The Catholic Church has been a subject for humor, from the time of the Reformation to the present day.

Examples of fairly mild burlesque of the Church in the twentieth century include material by humourists such as the Irish comedian Dave Allen and the comedy show Father Ted.

==Television==

===Monty Python===
Traditional fears about the Roman Catholic Church were burlesqued by Monty Python in their Spanish Inquisition sketch (first aired September 22, 1970) in which hapless victims of the Spanish Inquisition are threatened with the 'comfy chair' and other such innocuous implements of torture.

Another sketch by Monty Python featured a song "Every Sperm Is Sacred" (1983) which is a satire of Catholic teachings on reproduction which forbid masturbation and contraception by artificial means. The sketch is about a Catholic Dad (played by Michael Palin), his wife (Mum, played by Terry Jones) and their 63 children, who are about to be sold for medical experimentation purposes because their parents can no longer afford to care for such a large family. When their children ask why they don't use contraception or sterilization, Dad explains that this is against God's wishes, and breaks into the song "Every Sperm is Sacred". The real punchline comes a bit later, where the song and dance is observed through a window and a Protestant (played by Graham Chapman), after observing the large family's song and dance, briefly describes this "typical Catholic" situation to his wife (Eric Idle). He goes on to remark how, as a Protestant, he could go down to the store and unashamedly buy a condom, and that way, "because I'm a Protestant", intercourse is not bound to pregnancy, and therefore, available to them any time they wish. He also derides the Catholic family for their numerous progeny, noting they have good family planning, only siring two children. The wife remarks that that is the same number of times they have had intercourse.

===Dave Allen===
Irishman Dave Allen (1936–2005) was the host of several comedy series broadcast on UK TV from the 1960s to the 1990s.
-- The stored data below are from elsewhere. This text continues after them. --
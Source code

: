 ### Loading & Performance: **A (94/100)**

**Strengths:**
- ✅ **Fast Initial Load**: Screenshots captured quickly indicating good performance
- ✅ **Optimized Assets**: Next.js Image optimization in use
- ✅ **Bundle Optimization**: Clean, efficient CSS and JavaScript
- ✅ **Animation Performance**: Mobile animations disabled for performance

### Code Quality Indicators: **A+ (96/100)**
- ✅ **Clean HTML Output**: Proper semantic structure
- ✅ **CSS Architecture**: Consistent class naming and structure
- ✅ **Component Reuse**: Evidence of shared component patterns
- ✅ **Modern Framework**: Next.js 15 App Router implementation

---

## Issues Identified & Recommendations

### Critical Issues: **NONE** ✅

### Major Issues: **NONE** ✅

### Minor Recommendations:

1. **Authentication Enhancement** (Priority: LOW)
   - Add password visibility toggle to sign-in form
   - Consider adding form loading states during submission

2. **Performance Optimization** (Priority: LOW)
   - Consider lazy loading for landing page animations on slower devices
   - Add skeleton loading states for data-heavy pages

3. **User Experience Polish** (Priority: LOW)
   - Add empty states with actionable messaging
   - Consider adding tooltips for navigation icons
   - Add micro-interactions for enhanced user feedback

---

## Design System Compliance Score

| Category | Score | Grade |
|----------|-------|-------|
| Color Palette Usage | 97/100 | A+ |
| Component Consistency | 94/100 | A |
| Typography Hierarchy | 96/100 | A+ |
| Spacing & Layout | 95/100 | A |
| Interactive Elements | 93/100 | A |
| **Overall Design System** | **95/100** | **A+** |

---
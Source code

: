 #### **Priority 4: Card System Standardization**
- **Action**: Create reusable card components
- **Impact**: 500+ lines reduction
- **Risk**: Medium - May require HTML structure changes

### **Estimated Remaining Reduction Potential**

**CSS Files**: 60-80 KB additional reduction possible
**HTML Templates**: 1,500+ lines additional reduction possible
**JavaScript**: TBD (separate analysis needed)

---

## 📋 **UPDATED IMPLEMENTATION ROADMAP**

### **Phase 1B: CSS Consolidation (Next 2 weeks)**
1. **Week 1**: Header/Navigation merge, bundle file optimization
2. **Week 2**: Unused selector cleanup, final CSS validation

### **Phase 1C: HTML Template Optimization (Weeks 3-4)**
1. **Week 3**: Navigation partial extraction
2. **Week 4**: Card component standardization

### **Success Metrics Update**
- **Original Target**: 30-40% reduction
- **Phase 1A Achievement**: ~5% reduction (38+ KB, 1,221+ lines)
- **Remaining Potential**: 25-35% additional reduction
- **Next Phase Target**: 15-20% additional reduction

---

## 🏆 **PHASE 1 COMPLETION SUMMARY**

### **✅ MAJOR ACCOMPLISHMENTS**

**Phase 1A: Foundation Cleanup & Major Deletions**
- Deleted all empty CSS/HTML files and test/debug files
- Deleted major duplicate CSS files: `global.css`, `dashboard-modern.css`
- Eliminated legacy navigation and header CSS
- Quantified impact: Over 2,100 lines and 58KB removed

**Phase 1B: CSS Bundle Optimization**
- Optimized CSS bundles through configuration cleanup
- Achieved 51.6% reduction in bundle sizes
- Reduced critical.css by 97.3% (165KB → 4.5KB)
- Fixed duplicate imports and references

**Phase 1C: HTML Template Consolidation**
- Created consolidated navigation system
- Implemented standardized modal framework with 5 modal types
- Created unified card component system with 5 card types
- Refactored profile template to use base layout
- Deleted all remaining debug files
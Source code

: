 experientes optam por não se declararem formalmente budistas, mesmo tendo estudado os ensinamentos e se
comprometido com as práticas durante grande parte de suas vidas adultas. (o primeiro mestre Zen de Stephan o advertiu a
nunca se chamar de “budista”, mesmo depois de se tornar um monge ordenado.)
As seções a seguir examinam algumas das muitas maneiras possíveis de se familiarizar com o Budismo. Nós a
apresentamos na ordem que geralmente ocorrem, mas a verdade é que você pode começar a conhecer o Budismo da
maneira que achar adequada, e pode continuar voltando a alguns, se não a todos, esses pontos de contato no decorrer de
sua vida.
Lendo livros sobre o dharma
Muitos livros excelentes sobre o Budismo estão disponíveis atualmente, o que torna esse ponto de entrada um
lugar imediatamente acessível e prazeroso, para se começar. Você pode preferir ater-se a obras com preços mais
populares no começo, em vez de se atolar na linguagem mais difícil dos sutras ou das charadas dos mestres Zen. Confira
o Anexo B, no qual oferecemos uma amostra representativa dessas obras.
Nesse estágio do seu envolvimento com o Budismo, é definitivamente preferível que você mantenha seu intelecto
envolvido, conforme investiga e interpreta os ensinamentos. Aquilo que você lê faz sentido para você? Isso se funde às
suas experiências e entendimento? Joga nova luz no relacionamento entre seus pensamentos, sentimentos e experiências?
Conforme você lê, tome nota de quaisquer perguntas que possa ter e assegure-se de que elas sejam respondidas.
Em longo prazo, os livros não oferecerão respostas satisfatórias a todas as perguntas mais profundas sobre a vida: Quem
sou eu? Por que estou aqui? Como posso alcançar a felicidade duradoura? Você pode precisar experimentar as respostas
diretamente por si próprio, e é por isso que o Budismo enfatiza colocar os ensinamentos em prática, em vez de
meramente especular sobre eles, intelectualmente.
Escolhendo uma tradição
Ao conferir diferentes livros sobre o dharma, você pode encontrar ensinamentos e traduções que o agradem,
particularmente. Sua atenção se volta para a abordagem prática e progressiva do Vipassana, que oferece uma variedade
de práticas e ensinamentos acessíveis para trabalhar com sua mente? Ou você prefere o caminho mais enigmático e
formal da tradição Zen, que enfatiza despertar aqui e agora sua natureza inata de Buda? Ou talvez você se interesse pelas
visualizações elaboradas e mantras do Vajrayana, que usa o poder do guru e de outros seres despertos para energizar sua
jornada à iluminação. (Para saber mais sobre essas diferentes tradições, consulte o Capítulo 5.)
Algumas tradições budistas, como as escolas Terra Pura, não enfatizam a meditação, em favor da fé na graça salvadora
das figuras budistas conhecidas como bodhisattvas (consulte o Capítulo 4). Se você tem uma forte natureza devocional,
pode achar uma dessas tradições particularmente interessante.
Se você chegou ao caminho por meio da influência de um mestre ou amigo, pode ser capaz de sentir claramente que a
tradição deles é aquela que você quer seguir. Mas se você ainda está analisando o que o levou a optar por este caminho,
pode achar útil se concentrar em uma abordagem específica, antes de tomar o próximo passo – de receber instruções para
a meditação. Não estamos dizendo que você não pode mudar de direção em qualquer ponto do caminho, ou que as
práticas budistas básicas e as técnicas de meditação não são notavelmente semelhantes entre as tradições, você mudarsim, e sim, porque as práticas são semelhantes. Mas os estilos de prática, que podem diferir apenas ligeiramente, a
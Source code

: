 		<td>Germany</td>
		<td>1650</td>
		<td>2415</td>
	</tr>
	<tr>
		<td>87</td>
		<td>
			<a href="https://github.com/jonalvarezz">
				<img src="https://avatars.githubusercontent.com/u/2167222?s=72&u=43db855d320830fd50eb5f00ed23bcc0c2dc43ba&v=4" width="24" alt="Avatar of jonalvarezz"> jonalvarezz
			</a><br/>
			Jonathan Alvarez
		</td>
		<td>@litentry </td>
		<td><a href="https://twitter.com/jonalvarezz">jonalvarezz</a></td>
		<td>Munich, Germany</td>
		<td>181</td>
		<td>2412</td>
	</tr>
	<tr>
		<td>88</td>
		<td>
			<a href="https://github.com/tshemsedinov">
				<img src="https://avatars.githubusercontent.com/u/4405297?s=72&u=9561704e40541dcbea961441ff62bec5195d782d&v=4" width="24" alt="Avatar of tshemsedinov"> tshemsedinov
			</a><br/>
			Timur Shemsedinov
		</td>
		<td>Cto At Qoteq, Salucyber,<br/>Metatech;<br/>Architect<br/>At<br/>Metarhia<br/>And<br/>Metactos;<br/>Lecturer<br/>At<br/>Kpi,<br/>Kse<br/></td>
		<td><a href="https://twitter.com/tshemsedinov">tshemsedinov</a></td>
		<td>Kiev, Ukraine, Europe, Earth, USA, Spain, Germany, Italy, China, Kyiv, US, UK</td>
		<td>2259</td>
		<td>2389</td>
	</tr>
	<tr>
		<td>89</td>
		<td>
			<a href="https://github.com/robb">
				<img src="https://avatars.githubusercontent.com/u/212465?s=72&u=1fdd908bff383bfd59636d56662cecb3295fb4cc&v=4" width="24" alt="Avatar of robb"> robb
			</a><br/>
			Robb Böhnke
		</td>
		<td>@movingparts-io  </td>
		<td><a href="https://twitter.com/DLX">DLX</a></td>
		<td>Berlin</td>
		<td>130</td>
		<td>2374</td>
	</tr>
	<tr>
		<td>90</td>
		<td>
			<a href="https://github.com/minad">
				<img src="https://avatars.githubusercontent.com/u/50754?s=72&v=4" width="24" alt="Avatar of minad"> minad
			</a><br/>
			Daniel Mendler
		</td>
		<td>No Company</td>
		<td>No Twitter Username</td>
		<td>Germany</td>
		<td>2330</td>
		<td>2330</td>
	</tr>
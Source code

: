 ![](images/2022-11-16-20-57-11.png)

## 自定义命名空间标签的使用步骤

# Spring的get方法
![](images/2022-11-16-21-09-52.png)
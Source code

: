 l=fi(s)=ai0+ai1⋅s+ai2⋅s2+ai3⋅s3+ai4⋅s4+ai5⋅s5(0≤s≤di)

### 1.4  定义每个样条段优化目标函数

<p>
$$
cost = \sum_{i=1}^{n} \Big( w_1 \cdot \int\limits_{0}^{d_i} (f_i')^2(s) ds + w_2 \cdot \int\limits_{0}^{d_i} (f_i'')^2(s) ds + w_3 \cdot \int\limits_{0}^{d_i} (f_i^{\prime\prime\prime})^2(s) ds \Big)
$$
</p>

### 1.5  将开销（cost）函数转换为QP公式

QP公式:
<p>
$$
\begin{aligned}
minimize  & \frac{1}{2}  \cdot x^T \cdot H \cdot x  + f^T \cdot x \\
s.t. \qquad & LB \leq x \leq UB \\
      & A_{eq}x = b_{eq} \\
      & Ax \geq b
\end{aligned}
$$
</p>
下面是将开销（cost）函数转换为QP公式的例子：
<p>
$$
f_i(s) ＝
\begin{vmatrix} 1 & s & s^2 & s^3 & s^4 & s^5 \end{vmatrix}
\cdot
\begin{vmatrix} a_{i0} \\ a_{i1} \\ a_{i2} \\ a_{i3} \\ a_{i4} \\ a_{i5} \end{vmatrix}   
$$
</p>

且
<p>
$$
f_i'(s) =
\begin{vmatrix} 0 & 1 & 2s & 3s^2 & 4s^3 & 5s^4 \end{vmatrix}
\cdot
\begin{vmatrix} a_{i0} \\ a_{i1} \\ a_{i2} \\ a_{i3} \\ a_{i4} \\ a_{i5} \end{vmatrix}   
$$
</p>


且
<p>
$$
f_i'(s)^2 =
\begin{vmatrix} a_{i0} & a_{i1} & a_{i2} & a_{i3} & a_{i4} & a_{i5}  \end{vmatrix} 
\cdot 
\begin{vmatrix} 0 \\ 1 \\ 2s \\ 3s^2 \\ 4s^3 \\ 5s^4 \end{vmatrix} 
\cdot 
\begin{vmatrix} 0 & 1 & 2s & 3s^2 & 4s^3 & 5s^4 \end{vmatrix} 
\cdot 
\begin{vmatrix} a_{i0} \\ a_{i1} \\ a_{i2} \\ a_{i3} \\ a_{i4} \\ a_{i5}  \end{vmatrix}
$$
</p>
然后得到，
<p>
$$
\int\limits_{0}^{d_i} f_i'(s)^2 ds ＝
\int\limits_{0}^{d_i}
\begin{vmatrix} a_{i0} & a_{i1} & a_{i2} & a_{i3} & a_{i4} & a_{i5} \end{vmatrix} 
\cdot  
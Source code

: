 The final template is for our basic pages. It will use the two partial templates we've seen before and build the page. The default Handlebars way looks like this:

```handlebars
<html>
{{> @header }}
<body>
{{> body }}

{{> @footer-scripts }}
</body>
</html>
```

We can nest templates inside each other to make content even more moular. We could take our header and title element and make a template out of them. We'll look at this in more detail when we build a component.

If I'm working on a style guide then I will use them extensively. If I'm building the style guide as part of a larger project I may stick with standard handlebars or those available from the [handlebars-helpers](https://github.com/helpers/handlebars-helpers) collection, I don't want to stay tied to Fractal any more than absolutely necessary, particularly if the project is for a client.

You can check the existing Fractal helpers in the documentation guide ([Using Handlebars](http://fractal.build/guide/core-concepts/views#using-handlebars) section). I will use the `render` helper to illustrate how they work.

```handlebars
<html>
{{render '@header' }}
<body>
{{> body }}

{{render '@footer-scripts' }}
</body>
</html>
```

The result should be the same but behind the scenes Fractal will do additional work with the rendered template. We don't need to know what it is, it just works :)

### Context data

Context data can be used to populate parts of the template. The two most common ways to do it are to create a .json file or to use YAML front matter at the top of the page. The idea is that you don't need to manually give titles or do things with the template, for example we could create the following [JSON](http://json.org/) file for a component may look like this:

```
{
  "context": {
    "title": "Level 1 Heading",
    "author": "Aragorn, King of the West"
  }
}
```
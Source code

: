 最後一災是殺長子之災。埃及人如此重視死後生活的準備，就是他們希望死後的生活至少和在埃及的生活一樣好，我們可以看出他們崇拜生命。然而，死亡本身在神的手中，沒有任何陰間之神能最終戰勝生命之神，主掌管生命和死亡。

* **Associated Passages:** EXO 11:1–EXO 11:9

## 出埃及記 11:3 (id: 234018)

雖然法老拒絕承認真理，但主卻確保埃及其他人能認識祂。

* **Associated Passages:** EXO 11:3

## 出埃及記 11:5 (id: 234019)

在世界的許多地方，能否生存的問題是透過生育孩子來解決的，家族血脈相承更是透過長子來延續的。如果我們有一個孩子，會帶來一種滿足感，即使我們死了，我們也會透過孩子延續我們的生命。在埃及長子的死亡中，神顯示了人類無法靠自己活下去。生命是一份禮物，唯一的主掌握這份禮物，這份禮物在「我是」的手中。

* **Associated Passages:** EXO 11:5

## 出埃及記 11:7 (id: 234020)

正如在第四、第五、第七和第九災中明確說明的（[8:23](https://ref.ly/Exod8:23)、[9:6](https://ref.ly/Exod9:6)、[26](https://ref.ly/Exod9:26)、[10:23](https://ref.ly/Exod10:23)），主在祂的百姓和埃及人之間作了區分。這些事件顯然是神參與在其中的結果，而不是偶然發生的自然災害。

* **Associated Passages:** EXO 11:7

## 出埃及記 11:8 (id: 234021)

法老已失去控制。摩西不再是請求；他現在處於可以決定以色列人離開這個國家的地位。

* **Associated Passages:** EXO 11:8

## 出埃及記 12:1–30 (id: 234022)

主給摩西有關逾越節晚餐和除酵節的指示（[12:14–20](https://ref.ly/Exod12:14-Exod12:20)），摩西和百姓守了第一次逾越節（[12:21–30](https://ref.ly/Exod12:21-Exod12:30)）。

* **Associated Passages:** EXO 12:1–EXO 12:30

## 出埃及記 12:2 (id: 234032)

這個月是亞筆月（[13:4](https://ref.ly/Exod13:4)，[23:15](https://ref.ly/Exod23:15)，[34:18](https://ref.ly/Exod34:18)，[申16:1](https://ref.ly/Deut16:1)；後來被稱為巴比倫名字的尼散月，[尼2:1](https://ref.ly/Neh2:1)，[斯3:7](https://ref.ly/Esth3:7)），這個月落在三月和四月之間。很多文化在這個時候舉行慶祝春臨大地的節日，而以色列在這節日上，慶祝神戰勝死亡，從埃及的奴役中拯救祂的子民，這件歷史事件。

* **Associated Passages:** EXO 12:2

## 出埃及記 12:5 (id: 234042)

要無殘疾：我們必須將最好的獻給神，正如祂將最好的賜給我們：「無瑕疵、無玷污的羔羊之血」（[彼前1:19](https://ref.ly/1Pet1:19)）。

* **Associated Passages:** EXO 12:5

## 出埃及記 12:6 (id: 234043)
The most controversial was called Dave Allen at Large, which broadcast 1971–79 on UK TV. The programmes consisted of an introductory standup routine by Allen leading to handsomely mounted sketches that continued on the themes touched on in the opening monologue. The comedian's trademark debunking of religious, especially Catholic, ritual throughout each episode made for minor controversy which, coupled with some quite frank material, earned the show a somewhat risqué reputation. His later comedy series continued in the same vein and included sketches showing the Pope (played by Allen) and his Cardinals doing a striptease on the steps of St Peter's; aggressive priests beating up their parishioners and other priests; priests who spoke like Daleks though electronic confessionals; and an extremely excitable Pope who spoke in a Chico Marx type accent as he ordered Allen to "getta your bum outta Rome!"

===Father Ted===
The Father Ted series, broadcast on Channel 4 on UK television from 1995–98, follows the exploits of three Roman Catholic priests who preside over a parish on Craggy Island off the Irish coast. The reasons for their exile, which are hinted at across several episodes, appear to stem from a mixture of incompetence and embarrassing conduct: Father Dougal McGuire due to his stupidity and incompetence (with particular regard to the "Blackrock Incident", which is never further elaborated on, although Bishop Brennan mentions "the strings I had to pull to stop the Vatican getting involved"); Father Jack Hackett because of his alcoholism and implied womanising, which caused severe embarrassment to the Catholic Church (a "wedding in Athlone" is mentioned); and Father Ted Crilly for alleged financial impropriety. Ted insists he was innocent, regularly claiming that "the money was just resting in my account", and that it was "a perfectly legitimate monetary transfer". The senile Father Jack is notorious for the economy of expression and intent revealed in his catchphrase "Drink! Feck! Arse! Girls!" Their superior Bishop Brennan also has skeletons in his closet. In one episode it is revealed that he has a mistress and a son. This satirical shaft seems to refer to the real-life scandal surrounding Eamon Casey, former Bishop of Galway, whose domestic circumstances were similar to Bishop Brennan's.

===South Park===
The Catholic League for Religious and Civil Rights condemned the "Bloody Mary" episode of South Park for its treatment of the Virgin Mary. They demanded an apology to Roman Catholics and that the episode "be permanently retired and not be made available on DVD." In particular, they also demanded that Joseph A. Califano, Jr., a member of Viacom's (the parent of Comedy Central) board of directors and a practicing Catholic, issue his own statement of condemnation. Califano did later release a statement calling the episode an "appalling and disgusting portrayal of the Virgin Mary", and pledged to have it reviewed by Viacom's president and CEO, Tom Freston. Bishop William Skylstad, president of the United States Conference of Catholic Bishops, sent a letter to Freston saying the network showed "extreme insensitivity" when it aired the episode. When Comedy Central re-aired all the episodes from South Park's Fall 2005 season on December 28, 2005, "Bloody Mary" was noticeably absent from the broadcast. Comedy Central responded to e-mail inquiries about the fate of the episode with the assurance that "Bloody Mary" has not been retired and would not be pulled from the DVD release. However, screen captures from the episode are still missing on Comedy Central's press site and the South Park section of comedycentral.com.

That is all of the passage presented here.